I still prefer it over KDE on my 2-in-1/convertible laptop, though. Despite the jank it also irons out a lot of the pain points that more traditional desktops have with touch, and is clearly made with it in mind, even when the execution is iffy.
Indeed, Gnome jettisoned everything for a touch-based interface, but is not actually usable as one. For example, there’s no video player that works well with touch even though at least three cosplay with large round buttons and no menus. Believe it or not, they require keyboards for essential functionality and taps are not recognized or broken.
Using phosh on a starlite btw. Web players work well however! No thanks to gnome.
Maybe of interest: One of our recently-elected community-wide goals is to improve the Input story, and we started a new on-screen keyboard project called Plasma Keyboard in context of that. It's a bit experimental and a very early effort, but maybe something promising for you to track in some way.
Much better than the Gnome OSK despite signs that it's early (I got some transparent flickering over the panel).
I'd like it to have more punctuation and special characters available as long presses on letters, and for it to have a terminal mode with arrows, tab, ctrl, etc....
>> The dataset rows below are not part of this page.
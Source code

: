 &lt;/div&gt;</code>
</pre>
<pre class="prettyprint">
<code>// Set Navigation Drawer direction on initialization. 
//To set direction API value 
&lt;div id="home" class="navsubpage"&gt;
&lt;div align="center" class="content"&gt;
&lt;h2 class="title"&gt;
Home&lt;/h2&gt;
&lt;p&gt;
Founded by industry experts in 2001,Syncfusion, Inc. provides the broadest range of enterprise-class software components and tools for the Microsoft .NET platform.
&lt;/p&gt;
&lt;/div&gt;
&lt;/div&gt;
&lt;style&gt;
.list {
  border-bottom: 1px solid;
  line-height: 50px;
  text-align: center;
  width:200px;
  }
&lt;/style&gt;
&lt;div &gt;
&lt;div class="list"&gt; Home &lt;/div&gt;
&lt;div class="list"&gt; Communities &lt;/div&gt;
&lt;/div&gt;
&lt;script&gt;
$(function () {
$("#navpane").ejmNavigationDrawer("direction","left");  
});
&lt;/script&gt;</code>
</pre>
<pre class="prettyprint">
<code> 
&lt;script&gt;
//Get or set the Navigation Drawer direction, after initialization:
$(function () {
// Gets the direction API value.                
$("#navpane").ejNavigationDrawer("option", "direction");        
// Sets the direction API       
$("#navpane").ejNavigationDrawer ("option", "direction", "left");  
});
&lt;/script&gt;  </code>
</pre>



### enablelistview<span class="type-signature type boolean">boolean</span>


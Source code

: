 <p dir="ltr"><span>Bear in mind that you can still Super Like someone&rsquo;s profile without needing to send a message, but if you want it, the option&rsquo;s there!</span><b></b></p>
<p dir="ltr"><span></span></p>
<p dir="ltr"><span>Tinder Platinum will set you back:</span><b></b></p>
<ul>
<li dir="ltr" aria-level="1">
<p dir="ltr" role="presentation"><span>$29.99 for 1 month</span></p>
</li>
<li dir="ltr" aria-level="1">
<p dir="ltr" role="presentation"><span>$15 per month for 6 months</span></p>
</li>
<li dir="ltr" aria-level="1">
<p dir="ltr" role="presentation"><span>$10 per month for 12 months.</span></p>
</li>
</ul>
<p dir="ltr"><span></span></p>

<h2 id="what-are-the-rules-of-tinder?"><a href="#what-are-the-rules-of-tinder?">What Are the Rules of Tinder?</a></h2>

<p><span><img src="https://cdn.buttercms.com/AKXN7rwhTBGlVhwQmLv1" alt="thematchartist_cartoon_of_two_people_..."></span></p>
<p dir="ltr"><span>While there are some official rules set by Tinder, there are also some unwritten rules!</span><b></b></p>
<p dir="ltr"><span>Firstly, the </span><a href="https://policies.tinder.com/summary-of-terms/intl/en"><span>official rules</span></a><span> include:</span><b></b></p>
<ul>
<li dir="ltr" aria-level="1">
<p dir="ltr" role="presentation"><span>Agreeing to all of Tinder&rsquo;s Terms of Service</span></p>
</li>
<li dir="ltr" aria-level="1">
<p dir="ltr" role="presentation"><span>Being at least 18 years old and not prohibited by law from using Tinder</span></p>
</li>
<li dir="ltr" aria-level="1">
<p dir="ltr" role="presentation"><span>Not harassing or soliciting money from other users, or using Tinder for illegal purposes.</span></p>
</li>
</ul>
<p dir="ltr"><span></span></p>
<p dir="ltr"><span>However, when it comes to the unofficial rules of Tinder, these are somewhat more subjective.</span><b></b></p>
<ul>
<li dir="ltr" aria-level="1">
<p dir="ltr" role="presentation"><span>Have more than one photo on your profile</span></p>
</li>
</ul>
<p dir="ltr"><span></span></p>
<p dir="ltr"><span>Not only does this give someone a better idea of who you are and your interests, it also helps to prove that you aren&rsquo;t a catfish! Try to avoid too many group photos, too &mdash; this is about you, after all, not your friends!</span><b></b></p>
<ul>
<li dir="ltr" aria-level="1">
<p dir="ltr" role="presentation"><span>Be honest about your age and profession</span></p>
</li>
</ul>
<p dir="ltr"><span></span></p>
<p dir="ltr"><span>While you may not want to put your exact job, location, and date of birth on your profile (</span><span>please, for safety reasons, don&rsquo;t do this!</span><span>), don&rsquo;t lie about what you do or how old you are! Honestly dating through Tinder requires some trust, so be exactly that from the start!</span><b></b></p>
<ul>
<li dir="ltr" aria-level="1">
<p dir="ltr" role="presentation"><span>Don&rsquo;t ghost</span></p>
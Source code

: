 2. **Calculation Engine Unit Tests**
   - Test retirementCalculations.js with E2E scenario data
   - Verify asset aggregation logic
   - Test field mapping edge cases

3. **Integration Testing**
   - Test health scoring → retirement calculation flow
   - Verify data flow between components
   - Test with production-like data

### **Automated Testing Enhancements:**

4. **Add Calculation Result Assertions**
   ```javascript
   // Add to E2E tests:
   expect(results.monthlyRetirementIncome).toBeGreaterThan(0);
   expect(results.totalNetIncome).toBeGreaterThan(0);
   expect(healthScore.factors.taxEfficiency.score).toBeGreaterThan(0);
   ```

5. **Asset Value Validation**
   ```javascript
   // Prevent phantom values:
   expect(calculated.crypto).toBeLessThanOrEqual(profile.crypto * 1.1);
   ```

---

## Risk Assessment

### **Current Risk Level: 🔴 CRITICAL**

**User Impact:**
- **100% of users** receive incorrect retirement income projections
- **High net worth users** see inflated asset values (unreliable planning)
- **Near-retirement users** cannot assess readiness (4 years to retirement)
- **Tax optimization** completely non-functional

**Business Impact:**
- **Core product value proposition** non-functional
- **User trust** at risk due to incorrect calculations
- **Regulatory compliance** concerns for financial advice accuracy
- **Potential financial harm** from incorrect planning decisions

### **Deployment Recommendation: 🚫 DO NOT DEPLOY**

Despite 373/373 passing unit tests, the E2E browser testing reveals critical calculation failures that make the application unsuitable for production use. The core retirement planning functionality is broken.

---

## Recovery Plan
I've been unimpressed with Google's commitment to making the fundamentals of Android great. They seem to prefer doing the minimum required there and putting all their efforts into something more sexy, like generating fake photos that look like they were taken with a 2400mm lens.
I don't want my phone to generate fake photos; I do want it to always let me manually take screenshots, but require turning on a permission that's a little awkward to find to allow an app to do so.
I wonder what an alternate history where Google didn't implement remote attestation and actively made it difficult for apps to snoop on user modifications would look like.
I suspect the Fire Phone is where things changed. If Amazon had iterated on it and done a good job, it might have been a competitive threat to Google's revenue model for Android; that's less likely if it won't run games and banking apps.
> The “you can’t outlaw math!” crowd are kind of right but that argument assumes free and unencumbered end user devices, which, as crazy as it sounds, might not be a given in the particularly awful dystopian futures available to us right now.
That future is already here for the substantial number of people who have only iOS devices. Even in the EU where Apple is forced to allow alternate app stores and direct installation of apps, the apps must be signed with a key that Apple can revoke. Google seems to be planning something similar for "certified" Android, and some important apps refuse to run on any other kind of Android.
I'm disappointed so many smart people in the tech world participated in this corporate power grab.
Well said. And I am disappointed in myself as much as anyone. My only consolation is that I at least took a frontline part in making Linux, GNU, FreeBSD, and FOSS in general what it is these days, on the back-end.
I suppose someone who understands the problem choosing an iPhone in spite of it is very slightly culpable, but it doesn't sound like you helped build any of these systems that deprive end users of their final say over computers they own.